**Problem to solve**
Whenever a line in the entries below includes the string "label", count that line. Report the total alone.

**Supplied material**
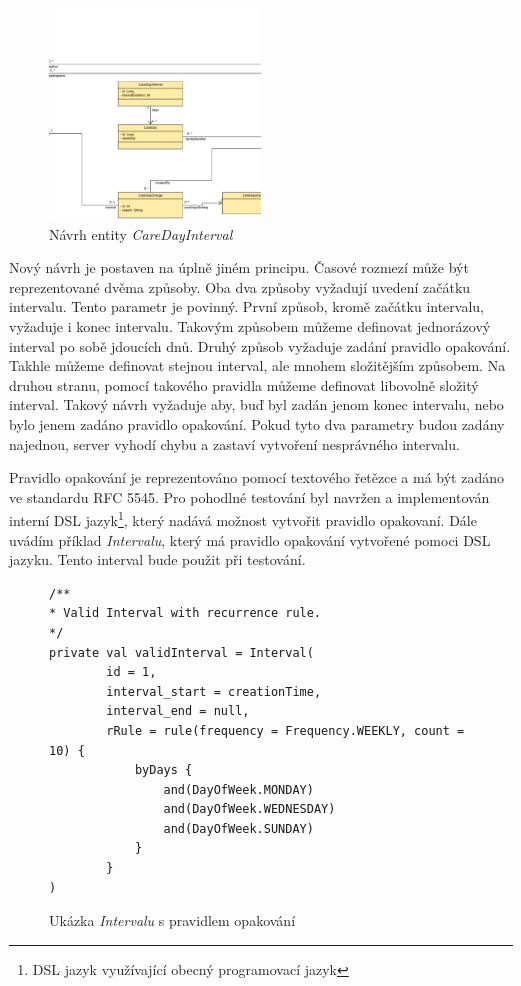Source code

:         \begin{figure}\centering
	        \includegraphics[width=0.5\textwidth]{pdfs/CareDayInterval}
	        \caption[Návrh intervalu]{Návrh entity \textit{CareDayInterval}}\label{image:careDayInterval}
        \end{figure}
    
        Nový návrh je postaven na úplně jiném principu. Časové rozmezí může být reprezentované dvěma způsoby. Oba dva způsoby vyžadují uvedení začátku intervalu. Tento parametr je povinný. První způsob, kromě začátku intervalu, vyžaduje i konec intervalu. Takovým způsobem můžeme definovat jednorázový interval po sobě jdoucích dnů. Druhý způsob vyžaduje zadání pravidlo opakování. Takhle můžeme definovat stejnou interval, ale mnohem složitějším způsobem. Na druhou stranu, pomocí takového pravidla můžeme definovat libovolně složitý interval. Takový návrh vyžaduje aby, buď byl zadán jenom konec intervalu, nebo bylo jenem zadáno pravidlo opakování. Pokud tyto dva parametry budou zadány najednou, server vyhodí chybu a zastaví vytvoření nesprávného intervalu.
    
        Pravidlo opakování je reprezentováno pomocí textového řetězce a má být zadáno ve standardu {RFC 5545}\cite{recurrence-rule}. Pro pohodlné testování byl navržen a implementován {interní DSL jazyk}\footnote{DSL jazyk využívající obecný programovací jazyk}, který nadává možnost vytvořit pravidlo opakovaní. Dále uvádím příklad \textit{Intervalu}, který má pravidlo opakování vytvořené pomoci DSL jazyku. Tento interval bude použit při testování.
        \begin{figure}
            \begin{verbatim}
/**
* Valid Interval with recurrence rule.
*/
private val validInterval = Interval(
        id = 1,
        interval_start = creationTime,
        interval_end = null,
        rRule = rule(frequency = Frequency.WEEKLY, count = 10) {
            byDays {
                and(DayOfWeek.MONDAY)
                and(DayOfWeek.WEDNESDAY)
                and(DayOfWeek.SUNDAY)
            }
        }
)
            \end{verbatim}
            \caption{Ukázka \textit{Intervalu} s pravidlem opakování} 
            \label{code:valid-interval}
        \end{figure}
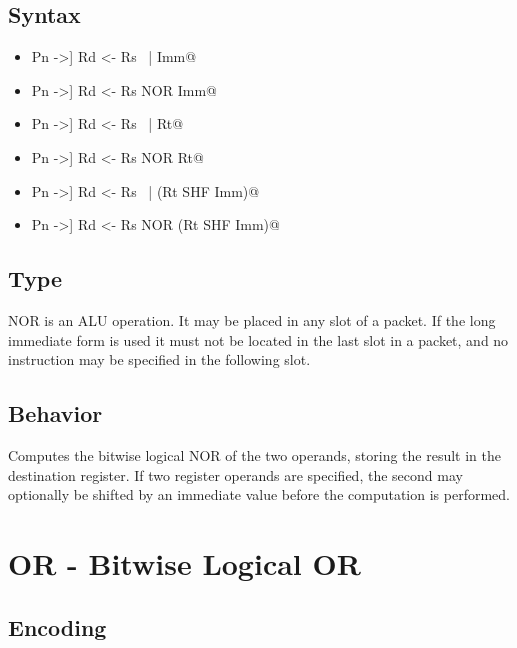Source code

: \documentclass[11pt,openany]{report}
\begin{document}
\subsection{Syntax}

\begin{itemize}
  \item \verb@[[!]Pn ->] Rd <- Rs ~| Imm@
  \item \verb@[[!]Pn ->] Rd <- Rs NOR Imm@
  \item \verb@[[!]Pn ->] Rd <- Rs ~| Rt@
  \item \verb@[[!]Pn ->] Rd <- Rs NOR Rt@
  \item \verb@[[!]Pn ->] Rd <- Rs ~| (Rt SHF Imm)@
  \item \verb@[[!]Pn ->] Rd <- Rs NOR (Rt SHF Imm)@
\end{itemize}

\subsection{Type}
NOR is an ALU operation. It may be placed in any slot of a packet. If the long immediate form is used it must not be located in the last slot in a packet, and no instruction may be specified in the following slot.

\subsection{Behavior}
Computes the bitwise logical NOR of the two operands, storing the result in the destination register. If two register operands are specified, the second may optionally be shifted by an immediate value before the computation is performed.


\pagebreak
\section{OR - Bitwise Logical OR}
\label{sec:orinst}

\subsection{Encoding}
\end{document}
---
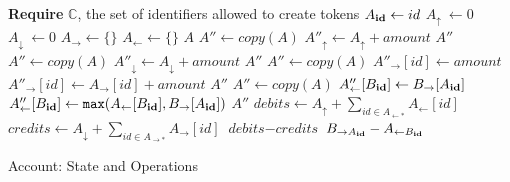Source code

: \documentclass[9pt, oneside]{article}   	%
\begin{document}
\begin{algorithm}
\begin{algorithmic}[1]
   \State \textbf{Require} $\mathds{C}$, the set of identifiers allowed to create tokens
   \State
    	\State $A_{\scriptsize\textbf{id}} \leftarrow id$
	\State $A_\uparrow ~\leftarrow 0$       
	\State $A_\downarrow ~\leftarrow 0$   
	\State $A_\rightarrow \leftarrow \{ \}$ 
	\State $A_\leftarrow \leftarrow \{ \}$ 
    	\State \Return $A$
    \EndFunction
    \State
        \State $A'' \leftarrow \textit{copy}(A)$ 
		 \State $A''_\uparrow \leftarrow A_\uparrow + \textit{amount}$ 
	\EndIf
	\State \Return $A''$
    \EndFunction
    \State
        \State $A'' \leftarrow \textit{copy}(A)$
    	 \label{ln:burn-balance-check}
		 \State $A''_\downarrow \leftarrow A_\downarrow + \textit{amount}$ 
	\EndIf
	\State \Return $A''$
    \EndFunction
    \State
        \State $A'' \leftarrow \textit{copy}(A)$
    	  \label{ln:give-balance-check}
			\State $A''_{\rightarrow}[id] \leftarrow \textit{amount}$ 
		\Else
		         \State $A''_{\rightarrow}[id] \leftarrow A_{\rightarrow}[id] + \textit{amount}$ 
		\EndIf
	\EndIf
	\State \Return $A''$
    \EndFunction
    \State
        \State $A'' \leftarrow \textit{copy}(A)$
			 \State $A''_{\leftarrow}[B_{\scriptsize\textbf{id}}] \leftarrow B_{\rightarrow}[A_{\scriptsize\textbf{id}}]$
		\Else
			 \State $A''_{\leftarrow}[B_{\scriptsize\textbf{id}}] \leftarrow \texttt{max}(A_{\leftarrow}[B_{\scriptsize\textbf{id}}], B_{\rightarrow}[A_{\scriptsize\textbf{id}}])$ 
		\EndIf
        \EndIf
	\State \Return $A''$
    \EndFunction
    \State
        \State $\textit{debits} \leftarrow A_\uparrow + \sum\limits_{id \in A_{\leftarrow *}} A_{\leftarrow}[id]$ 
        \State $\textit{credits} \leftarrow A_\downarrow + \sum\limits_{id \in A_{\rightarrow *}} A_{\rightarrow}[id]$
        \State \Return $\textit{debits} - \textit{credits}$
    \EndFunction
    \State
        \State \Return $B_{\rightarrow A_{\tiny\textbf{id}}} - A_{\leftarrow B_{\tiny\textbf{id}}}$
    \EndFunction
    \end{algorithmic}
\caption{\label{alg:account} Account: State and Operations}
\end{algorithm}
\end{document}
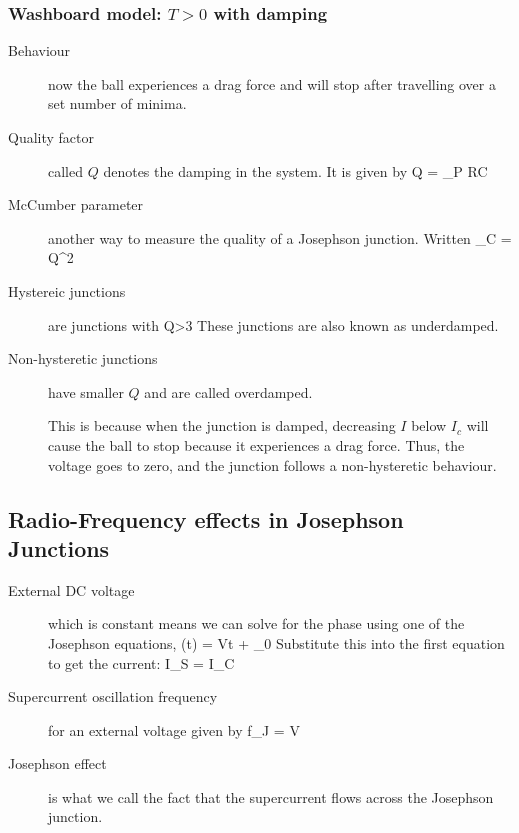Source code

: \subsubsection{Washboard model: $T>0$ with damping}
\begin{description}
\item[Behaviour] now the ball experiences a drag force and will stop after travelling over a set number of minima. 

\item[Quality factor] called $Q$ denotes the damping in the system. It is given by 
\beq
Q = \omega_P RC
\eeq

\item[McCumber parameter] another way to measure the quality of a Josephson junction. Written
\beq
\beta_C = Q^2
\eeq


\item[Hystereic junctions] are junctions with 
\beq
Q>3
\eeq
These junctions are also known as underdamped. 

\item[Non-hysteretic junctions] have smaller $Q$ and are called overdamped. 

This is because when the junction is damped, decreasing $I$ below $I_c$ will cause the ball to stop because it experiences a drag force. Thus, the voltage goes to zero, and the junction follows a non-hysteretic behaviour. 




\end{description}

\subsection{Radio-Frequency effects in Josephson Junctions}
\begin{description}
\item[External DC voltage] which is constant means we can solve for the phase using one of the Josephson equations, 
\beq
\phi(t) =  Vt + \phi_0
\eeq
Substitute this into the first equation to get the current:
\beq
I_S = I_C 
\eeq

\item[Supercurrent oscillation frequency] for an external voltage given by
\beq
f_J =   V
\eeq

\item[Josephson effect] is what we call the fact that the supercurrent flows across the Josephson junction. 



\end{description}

**Answer to this task**
6